'''

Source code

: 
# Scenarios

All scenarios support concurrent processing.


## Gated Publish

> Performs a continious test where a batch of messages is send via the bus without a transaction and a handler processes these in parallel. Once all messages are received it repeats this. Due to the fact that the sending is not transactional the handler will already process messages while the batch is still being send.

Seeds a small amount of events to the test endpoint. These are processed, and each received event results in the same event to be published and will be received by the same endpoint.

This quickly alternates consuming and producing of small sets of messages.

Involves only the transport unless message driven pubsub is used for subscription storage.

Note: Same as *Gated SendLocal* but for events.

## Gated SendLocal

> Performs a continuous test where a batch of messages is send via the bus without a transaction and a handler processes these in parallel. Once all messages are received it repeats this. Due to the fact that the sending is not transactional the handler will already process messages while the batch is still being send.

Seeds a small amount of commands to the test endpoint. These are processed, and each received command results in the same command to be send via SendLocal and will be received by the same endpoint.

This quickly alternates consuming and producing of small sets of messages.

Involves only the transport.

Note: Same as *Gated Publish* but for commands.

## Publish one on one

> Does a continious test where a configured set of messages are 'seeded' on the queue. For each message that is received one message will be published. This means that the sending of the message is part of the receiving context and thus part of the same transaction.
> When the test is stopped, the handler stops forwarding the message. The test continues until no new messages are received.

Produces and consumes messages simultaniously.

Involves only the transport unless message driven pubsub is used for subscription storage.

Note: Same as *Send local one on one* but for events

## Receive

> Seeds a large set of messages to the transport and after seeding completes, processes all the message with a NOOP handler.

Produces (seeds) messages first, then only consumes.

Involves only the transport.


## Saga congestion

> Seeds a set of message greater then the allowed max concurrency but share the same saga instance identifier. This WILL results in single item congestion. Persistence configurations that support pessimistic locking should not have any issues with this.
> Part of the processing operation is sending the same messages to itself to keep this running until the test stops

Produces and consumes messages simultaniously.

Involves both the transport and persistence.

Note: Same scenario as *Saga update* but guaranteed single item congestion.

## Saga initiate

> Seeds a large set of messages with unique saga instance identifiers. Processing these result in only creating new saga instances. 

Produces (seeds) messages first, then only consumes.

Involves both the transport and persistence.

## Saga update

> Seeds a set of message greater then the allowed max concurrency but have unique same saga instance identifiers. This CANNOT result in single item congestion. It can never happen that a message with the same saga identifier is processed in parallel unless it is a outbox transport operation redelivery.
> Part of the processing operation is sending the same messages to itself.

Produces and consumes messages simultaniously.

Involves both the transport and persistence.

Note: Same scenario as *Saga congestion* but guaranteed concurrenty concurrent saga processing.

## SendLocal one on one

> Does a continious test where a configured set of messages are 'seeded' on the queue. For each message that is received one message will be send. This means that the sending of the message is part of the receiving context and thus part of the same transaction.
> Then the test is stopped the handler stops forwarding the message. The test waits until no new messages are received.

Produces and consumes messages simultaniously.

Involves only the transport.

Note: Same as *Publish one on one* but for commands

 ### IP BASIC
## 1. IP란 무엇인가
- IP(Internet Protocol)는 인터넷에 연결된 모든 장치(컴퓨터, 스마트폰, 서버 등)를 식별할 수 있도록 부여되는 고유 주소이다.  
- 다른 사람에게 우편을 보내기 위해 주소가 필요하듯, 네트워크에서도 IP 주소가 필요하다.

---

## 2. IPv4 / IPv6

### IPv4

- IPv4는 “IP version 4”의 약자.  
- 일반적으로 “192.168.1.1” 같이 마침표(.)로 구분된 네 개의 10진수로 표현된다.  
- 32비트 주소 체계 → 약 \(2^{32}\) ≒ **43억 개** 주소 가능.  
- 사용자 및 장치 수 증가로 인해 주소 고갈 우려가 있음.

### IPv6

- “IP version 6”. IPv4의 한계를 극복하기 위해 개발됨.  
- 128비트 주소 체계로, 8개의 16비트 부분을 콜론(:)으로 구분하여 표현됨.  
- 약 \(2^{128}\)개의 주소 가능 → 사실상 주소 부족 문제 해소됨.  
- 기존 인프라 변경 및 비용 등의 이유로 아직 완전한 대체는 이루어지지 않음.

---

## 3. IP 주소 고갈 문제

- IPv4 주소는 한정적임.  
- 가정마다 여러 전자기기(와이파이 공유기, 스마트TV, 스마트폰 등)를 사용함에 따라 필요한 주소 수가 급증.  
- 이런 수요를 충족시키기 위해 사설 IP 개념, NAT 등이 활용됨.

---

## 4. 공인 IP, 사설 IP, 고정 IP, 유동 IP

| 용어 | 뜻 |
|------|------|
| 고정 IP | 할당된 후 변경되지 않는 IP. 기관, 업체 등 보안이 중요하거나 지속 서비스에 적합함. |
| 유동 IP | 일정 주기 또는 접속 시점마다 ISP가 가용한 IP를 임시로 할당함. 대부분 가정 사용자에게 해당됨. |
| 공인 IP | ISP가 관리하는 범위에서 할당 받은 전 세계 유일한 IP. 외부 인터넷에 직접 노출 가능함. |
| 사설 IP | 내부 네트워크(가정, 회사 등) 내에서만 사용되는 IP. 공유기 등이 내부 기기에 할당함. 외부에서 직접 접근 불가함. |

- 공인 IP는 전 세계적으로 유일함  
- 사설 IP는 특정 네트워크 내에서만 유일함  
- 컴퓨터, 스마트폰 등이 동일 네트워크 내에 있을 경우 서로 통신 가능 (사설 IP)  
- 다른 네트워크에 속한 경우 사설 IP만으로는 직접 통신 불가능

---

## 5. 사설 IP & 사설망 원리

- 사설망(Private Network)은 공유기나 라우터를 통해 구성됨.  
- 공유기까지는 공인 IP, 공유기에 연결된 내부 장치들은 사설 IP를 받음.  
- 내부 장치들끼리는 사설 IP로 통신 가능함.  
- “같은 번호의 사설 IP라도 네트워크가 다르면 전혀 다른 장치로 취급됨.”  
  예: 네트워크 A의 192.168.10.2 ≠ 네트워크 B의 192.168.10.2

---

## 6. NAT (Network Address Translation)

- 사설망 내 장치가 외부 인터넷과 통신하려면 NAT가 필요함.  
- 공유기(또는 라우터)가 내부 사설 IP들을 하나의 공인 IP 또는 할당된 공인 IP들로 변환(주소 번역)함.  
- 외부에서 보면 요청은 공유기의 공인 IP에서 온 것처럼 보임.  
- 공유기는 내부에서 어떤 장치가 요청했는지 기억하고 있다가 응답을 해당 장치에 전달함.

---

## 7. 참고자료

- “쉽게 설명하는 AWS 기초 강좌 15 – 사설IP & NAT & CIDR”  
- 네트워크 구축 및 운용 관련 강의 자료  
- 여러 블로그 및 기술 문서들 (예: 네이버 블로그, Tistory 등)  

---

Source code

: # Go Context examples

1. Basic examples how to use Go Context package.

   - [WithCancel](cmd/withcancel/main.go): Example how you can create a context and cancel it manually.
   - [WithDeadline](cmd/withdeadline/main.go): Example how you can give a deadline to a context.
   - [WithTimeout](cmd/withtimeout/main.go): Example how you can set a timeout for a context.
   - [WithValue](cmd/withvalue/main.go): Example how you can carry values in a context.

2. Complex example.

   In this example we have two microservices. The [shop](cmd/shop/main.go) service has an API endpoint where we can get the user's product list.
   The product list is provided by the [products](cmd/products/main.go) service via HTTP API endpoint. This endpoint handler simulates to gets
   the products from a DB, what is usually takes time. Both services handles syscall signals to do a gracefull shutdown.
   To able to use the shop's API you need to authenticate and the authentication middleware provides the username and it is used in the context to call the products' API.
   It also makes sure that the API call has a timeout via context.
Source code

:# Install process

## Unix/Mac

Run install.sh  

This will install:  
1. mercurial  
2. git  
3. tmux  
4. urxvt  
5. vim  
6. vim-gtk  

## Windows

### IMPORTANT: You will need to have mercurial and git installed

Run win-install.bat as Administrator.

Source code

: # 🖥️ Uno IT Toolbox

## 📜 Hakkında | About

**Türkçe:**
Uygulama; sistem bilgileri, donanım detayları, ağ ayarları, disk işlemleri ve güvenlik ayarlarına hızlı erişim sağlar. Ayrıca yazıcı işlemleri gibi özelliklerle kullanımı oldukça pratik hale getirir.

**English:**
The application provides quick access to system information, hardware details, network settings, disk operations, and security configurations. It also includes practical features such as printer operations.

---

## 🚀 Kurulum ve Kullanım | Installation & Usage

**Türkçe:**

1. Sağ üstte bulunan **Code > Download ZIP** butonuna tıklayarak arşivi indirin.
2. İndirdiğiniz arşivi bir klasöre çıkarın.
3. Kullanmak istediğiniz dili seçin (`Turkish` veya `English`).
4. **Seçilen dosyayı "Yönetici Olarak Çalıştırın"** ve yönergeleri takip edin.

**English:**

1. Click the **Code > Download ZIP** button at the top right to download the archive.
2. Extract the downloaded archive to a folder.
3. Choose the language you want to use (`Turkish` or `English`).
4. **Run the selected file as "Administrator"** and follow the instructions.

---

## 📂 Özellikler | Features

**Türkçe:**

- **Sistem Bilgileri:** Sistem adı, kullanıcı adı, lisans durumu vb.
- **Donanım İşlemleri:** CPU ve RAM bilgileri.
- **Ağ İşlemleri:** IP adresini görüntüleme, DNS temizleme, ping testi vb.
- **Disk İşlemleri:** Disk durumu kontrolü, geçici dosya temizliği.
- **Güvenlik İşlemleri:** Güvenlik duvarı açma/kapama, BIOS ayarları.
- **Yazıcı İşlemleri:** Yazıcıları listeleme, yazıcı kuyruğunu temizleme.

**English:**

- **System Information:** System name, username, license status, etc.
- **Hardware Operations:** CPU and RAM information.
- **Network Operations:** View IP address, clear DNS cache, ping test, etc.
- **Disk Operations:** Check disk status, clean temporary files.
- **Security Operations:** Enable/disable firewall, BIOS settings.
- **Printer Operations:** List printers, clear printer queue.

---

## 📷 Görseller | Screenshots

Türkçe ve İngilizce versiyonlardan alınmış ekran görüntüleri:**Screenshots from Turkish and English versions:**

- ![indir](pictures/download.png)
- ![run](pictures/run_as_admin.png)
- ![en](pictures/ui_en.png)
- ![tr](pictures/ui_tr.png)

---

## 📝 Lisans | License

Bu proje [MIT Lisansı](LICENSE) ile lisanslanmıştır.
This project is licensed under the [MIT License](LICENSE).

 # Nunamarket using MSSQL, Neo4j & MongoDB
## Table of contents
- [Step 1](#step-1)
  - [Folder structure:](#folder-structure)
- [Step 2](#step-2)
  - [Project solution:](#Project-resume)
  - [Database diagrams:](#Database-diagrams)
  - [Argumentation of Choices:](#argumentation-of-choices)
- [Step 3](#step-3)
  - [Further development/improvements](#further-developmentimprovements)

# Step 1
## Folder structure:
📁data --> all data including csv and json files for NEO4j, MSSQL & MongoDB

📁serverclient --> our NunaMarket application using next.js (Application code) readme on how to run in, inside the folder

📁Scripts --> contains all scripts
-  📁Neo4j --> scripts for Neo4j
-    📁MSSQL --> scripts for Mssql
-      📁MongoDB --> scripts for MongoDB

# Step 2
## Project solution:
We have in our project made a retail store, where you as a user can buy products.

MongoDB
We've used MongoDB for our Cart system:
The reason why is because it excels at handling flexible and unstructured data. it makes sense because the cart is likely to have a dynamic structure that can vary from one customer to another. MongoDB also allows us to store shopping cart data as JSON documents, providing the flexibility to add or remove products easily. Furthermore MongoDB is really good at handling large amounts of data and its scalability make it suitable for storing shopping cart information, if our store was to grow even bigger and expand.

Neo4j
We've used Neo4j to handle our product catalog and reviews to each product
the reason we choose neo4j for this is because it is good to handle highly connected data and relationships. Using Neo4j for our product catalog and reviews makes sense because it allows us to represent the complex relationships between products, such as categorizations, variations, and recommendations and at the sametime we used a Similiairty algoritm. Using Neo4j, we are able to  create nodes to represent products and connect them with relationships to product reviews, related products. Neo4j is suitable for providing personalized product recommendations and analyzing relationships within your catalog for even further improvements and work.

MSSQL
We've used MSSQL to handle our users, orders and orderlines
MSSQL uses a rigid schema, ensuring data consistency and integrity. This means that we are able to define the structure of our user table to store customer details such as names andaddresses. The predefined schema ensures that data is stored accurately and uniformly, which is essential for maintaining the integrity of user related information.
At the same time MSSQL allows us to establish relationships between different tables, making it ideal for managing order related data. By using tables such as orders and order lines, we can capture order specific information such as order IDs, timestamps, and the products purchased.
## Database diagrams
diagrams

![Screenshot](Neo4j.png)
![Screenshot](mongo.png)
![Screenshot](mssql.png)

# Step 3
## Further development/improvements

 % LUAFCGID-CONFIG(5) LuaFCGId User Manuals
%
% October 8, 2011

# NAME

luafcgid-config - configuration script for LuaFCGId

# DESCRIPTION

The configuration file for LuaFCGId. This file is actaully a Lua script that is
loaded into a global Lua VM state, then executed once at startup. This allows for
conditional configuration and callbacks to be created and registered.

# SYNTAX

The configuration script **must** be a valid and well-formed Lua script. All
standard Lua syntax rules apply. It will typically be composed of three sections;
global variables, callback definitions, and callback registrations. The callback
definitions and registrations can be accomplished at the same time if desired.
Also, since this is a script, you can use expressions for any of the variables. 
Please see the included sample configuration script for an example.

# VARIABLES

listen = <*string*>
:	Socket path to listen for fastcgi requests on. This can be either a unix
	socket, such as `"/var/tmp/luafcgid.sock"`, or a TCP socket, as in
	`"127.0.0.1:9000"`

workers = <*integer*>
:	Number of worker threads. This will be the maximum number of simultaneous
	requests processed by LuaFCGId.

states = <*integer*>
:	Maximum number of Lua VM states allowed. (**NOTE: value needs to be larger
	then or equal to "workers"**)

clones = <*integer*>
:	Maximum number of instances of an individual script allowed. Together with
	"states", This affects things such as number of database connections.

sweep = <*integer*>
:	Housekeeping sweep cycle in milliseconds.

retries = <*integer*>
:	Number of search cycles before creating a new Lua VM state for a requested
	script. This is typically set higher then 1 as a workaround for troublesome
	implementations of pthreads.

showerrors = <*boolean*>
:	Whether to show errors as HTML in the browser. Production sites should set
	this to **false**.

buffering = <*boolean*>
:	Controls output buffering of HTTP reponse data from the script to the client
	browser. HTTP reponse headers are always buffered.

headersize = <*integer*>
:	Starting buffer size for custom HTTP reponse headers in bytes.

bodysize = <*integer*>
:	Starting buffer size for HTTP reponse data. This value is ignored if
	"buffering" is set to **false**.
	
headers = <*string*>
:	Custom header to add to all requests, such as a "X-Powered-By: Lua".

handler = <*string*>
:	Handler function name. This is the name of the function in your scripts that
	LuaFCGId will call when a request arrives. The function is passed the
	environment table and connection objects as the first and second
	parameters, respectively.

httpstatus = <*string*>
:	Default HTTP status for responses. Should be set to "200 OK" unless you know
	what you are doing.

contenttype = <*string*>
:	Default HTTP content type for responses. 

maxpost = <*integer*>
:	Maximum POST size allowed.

'''

*EXERCISE REQUIREMENTS:*
Word for word, restate the lines from the one holding "headers in bytes." to the last line of the records.

*RESULT FOR THIS EXERCISE:*
:	Starting buffer size for custom HTTP reponse headers in bytes.

bodysize = <*integer*>
:	Starting buffer size for HTTP reponse data. This value is ignored if
	"buffering" is set to **false**.
	
headers = <*string*>
:	Custom header to add to all requests, such as a "X-Powered-By: Lua".

handler = <*string*>
:	Handler function name. This is the name of the function in your scripts that
	LuaFCGId will call when a request arrives. The function is passed the
	environment table and connection objects as the first and second
	parameters, respectively.

httpstatus = <*string*>
:	Default HTTP status for responses. Should be set to "200 OK" unless you know
	what you are doing.

contenttype = <*string*>
:	Default HTTP content type for responses. 

maxpost = <*integer*>
:	Maximum POST size allowed.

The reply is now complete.